# Компьютерные технологии > Операционные системы > UNIX >  Самые основные команды Unix!

## Botanig

Эти основные команды UNIX.
banner - вывод плакатными буквами 
cal - печать календаря 
cat - слияние и вывод файлов 
chgrp - смена группы у файла 
chmod - изменение режима доступа к файлам 
chown - смена владельца файла 
cmp - сравнение двух файлов 
compress - сжатие данных для хранения. uncompress - 
восстановление сохраненного файла. zcat - вывод сохраненного файла. 
cp - копирование файлов 
crontab - описание регулярных действий 
cu, tip - вызов другой UNIX-системы 
date - выдача и установка даты и времени 
diskcp, diskcmp - Копирование, сравнение гибких дисков 
dos, doscat, doscp, dosdir, dosformat, dosmkdir, dosls, dosrm, dosrmdir - 
работа с файлами DOS 
echo - выдача аргументов командной строки на стандартный вывод 
env - формирование окружения для выполнения команды 
file - определение типа файла 
find - поиск файлов 
fsck, dfsck - проверка целостности файловой системы 
и интерактивная коррекция ошибок 
ftp - протокол передачи файлов ARPANET 
grep - поиск по шаблону, заданному ограниченным регулярным выражением 
head - вывод первых строк файла 
inittab - схема процесса init 
ipcrm - удаление идентификаторов средств межпроцессной связи 
ipcs - выдача информации о состоянии средств межпроцессной связи 
kill - терминирование процессов 
ln - создание ссылки на файл 
lp - выдача запроса на печать 
ls - выдача информации о файлах или каталогах 
mkdir - создание каталога 
mknod - создание специального файла 
more - постраничный просмотр текста файла. 
mv - переименование файлов 
passwd, yppasswd - смена входного пароля 
pg - фильтр для просмотра файлов на экране 
ps - выдача информации о состоянии процессов 
pwd - выдача имени текущего каталога 
rm - удаление файлов или каталогов 
rmdir - удаление каталогов 
sleep - приостановка выполнения на заданное время 
sort - сортировка и/или слияние файлов 
stty - установка характеристик терминала 
su - получение прав другого пользователя 
tail - вывод последних строк файла 
talk - разговор с другим пользователем 
tar - обслуживание файлового архива на магнитной ленте 
tr - преобразование символов 
umask - установка маски режима создания файлов 
uuencode, uudecode - кодирование/декодирование бинарный файл 
wc - подсчет количества символов, слов и строк в файле 
who - кто в системе?

----------


## Gregor24

забыл rm -f /
)

----------


## Botanig

> забыл rm -f /
> )


:) 
__________

----------


## Blackwizard

Ээээм, забыл man, т.к.
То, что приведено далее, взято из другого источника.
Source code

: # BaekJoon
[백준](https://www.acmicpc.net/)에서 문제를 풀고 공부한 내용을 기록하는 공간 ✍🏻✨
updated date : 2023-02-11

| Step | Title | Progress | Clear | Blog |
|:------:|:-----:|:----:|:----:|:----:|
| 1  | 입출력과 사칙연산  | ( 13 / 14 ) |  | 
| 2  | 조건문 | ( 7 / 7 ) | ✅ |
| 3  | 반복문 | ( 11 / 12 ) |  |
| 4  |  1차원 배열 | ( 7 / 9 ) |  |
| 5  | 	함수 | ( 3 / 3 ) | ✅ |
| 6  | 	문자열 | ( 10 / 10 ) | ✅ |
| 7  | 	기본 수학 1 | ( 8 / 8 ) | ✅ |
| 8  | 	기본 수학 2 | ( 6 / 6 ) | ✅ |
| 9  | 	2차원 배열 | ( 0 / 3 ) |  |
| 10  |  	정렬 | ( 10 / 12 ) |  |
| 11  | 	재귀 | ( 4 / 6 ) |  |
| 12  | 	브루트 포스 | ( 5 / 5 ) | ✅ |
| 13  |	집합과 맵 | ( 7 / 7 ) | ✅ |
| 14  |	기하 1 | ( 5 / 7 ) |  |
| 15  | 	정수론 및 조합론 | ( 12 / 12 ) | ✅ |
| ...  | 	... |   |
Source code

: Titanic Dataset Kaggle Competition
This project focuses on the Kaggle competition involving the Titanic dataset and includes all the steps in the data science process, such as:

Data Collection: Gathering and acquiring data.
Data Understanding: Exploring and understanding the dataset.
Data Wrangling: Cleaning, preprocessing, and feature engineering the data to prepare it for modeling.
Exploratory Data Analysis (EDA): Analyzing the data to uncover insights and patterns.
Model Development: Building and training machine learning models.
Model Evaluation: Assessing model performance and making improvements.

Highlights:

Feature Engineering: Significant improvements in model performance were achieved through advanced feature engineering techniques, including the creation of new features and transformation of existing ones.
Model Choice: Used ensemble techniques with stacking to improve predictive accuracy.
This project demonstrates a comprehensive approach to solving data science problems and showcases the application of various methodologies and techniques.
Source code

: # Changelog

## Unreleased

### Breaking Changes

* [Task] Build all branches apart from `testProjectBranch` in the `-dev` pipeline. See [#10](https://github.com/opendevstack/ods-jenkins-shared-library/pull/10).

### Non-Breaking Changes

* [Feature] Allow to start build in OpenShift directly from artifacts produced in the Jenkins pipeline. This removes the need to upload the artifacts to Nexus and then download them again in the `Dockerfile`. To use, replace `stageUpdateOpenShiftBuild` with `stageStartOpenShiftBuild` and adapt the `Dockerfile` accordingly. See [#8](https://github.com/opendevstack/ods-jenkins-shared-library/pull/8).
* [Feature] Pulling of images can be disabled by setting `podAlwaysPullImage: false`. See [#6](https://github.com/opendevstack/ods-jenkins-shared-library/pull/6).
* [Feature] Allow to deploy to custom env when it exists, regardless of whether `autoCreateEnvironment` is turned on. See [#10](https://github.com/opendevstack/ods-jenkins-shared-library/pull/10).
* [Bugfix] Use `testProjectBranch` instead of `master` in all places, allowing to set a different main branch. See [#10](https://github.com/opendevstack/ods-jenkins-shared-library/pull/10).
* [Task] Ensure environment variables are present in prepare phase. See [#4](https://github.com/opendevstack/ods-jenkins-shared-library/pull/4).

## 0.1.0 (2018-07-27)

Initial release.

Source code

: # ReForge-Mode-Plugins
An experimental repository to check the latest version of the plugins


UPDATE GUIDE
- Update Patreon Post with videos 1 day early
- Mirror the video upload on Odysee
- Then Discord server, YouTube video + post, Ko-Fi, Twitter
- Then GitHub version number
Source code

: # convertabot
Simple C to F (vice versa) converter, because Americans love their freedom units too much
ЭТО СВЯТАЯ СВЯТЫХ, по причине того, что сначала надо прочитать, а потом ломиться.

----------


## Blackwizard

mount - подключение других носителей в том числе и флоп, и cd-rom(dvd-rom)

----------


## bsdfan

ping тоже не помешает;)

----------


## nomoo

хах, banner - самая основная. Кто-нибудь ей когда-нибудь пользовался для ДЕЛА? :)

----------


## nomoo

тогда уж стоит вспомнить:
arp - просмотр, редактирование arp таблицы
ifconfig - работа с сетевыми интерфейсами
route - роутинг
clear && exit - чтобы враг не увидел что там было
для fbsd специфичная /etc/netstart - рестарт сетевой подсистемы
з.ы. ежели где неправ - поправляйте ;)

----------


## yugen

> mv - переименование файлов


Я бы предложил "перемещение и переименование файлов".
Хотя "перемещение" звучит не так самоочевидно, как "move".

----------


## neorfey

top - список запущенных процессов
groupadd, useradd - создание (добавление) группы, пользователя

----------


## pendruk

а к чему столько давно все написано http://www.linuxguide.it/command_lin...mmands_ru.html

----------


## shaulyn

halt reboot и конечно же MAN

----------